[Start of Attachment]

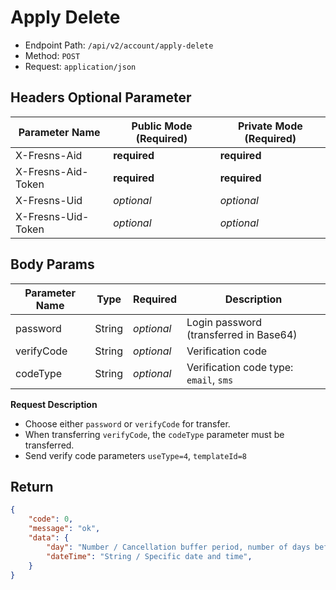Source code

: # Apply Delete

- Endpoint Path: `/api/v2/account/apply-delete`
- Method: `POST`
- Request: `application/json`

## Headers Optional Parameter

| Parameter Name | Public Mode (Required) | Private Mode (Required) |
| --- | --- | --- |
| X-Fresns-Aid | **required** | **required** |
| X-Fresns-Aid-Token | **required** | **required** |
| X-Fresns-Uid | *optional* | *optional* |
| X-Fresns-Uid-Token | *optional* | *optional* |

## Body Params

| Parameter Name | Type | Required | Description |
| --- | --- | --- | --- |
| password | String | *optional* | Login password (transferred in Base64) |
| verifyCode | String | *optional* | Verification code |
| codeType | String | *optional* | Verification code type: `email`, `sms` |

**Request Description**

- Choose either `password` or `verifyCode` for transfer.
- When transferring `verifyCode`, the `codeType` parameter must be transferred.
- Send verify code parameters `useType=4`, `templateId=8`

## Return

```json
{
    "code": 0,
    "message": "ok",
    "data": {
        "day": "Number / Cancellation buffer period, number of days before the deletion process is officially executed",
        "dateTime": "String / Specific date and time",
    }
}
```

[End of Attachment]
[Start of Attachment]

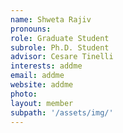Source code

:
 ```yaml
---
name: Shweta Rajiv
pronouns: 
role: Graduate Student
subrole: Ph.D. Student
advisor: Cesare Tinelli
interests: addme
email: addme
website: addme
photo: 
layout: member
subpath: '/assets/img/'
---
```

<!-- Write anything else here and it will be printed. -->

[End of Attachment]

### Exercise prompt
Every line in the listing that holds "transferred" belongs in the answer.

### Solution to the exercise
| password | String | *optional* | Login password (transferred in Base64) |
- When transferring `verifyCode`, the `codeType` parameter must be transferred.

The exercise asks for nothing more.